**Exercise brief**
Below are entries. Reproduce exactly the lines between the line holding "- [OrderRefunds](docs/models/OrderRefunds.md)" and the line holding "expired-timestamp 小于 90 天。|", inclusive, and only those.

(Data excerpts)
>>>>>

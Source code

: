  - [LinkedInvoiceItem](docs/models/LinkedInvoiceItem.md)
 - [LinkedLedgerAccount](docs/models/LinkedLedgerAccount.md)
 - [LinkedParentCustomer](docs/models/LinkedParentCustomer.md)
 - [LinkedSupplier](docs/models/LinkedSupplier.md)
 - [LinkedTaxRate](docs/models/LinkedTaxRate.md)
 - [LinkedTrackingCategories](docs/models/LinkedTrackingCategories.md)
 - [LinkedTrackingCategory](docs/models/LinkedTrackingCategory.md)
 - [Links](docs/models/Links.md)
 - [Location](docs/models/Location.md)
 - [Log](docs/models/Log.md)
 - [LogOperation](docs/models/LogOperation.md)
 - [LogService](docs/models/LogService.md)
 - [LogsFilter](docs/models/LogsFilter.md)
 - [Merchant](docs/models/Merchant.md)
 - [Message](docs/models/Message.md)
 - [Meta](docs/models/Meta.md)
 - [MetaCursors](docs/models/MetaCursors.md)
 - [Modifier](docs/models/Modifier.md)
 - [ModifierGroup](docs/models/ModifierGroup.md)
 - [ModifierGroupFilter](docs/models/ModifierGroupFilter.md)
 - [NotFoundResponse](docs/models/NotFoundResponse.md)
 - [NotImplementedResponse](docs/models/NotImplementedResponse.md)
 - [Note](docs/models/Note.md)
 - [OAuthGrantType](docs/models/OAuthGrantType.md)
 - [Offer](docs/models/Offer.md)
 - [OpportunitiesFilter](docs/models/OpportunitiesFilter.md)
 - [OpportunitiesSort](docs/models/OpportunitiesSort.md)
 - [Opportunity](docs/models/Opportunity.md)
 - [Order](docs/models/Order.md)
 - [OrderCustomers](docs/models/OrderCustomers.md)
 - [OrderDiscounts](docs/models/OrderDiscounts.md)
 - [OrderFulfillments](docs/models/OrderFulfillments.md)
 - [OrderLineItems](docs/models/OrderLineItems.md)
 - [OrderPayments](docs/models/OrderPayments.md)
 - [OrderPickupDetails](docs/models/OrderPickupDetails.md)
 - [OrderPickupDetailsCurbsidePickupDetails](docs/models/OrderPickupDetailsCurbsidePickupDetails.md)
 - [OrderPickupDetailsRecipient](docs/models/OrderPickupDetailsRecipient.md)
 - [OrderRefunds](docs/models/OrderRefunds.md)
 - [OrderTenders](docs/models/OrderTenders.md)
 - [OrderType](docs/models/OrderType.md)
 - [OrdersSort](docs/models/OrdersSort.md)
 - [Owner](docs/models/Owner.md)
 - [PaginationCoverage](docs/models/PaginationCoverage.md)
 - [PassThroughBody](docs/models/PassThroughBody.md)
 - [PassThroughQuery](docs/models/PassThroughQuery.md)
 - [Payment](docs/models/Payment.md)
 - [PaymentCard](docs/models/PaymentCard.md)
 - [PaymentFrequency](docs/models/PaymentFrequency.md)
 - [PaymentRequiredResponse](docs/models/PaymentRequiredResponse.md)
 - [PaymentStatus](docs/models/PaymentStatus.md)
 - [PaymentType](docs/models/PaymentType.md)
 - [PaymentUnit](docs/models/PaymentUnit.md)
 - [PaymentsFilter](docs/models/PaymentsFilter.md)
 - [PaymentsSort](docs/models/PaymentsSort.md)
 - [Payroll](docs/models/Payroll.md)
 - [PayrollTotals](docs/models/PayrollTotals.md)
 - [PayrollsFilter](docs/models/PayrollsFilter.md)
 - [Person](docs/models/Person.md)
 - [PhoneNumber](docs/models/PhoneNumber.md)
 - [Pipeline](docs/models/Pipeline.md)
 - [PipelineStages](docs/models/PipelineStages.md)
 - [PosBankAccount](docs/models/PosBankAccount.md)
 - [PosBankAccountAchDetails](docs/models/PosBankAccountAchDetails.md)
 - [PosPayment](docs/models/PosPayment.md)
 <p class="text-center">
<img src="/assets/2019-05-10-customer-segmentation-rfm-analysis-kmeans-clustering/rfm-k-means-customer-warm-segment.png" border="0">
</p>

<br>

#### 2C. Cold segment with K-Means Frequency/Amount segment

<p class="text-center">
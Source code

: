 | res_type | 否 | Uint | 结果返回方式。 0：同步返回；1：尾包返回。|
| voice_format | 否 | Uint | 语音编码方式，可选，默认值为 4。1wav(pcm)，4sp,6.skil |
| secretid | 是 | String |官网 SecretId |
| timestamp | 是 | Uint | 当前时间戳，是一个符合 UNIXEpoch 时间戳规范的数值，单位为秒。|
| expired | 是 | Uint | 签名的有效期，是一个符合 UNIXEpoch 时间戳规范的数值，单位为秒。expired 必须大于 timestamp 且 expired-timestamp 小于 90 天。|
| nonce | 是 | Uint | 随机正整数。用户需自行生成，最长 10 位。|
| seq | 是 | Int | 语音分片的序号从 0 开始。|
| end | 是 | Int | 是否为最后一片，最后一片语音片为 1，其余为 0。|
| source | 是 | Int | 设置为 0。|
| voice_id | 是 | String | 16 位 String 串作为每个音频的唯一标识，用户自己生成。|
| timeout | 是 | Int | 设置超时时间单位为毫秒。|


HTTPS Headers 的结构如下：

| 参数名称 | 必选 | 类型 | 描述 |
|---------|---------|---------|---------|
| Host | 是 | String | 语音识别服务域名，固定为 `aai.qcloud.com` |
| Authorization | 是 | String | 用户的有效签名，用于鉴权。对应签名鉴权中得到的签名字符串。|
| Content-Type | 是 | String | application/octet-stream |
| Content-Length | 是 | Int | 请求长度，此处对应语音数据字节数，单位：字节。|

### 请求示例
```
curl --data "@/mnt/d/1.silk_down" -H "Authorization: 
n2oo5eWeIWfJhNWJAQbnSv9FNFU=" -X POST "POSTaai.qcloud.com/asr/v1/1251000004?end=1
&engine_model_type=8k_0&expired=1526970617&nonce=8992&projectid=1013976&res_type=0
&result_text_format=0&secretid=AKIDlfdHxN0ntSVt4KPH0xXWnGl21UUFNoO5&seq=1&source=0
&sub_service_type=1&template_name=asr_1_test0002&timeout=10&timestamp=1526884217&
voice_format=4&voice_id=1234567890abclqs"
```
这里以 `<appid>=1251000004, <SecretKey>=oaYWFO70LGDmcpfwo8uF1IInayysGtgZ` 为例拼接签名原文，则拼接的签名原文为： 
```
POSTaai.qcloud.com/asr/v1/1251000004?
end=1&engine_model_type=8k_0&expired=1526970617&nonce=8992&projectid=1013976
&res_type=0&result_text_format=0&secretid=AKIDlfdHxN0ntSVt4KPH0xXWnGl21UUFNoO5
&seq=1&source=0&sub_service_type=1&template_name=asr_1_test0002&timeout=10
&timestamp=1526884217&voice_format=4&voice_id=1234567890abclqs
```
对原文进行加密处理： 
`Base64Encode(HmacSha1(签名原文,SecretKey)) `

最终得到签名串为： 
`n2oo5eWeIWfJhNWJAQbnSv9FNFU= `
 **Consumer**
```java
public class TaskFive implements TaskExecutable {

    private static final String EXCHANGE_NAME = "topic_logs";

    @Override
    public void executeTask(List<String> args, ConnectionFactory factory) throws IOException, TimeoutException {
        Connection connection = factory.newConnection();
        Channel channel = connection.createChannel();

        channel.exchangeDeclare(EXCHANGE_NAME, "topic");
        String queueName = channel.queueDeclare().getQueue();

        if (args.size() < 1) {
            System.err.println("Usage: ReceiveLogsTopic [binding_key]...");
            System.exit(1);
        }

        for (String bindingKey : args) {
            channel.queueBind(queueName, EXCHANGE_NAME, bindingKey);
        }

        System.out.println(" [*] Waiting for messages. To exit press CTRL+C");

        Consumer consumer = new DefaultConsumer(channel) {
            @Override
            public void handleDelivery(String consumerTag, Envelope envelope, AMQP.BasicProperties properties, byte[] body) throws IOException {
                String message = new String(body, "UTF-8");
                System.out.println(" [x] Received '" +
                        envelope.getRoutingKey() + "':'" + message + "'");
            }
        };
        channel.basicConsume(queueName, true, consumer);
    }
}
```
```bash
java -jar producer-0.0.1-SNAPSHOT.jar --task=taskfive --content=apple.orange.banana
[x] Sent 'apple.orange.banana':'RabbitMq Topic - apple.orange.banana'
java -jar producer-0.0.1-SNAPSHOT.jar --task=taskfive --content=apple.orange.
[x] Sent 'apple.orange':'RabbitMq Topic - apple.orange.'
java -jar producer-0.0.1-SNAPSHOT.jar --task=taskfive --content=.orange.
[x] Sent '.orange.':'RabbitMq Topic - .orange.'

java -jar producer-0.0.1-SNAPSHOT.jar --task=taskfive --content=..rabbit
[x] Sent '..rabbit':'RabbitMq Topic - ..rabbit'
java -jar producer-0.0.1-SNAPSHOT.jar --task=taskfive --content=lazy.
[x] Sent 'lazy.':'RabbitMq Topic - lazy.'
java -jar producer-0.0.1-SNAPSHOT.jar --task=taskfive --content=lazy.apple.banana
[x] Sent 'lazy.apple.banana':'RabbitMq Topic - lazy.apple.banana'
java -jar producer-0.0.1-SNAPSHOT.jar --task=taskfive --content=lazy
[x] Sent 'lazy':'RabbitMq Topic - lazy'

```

<<<<<

**Response to this exercise**
 - [OrderRefunds](docs/models/OrderRefunds.md)
 - [OrderTenders](docs/models/OrderTenders.md)
 - [OrderType](docs/models/OrderType.md)
 - [OrdersSort](docs/models/OrdersSort.md)
 - [Owner](docs/models/Owner.md)
 - [PaginationCoverage](docs/models/PaginationCoverage.md)
 - [PassThroughBody](docs/models/PassThroughBody.md)
 - [PassThroughQuery](docs/models/PassThroughQuery.md)
 - [Payment](docs/models/Payment.md)
 - [PaymentCard](docs/models/PaymentCard.md)
 - [PaymentFrequency](docs/models/PaymentFrequency.md)
 - [PaymentRequiredResponse](docs/models/PaymentRequiredResponse.md)
 - [PaymentStatus](docs/models/PaymentStatus.md)
 - [PaymentType](docs/models/PaymentType.md)
 - [PaymentUnit](docs/models/PaymentUnit.md)
 - [PaymentsFilter](docs/models/PaymentsFilter.md)
 - [PaymentsSort](docs/models/PaymentsSort.md)
 - [Payroll](docs/models/Payroll.md)
 - [PayrollTotals](docs/models/PayrollTotals.md)
 - [PayrollsFilter](docs/models/PayrollsFilter.md)
 - [Person](docs/models/Person.md)
 - [PhoneNumber](docs/models/PhoneNumber.md)
 - [Pipeline](docs/models/Pipeline.md)
 - [PipelineStages](docs/models/PipelineStages.md)
 - [PosBankAccount](docs/models/PosBankAccount.md)
 - [PosBankAccountAchDetails](docs/models/PosBankAccountAchDetails.md)
 - [PosPayment](docs/models/PosPayment.md)
 <p class="text-center">
<img src="/assets/2019-05-10-customer-segmentation-rfm-analysis-kmeans-clustering/rfm-k-means-customer-warm-segment.png" border="0">
</p>

<br>

#### 2C. Cold segment with K-Means Frequency/Amount segment

<p class="text-center">
Source code

: | res_type | 否 | Uint | 结果返回方式。 0：同步返回；1：尾包返回。|
| voice_format | 否 | Uint | 语音编码方式，可选，默认值为 4。1wav(pcm)，4sp,6.skil |
| secretid | 是 | String |官网 SecretId |
| timestamp | 是 | Uint | 当前时间戳，是一个符合 UNIXEpoch 时间戳规范的数值，单位为秒。|
| expired | 是 | Uint | 签名的有效期，是一个符合 UNIXEpoch 时间戳规范的数值，单位为秒。expired 必须大于 timestamp 且 expired-timestamp 小于 90 天。|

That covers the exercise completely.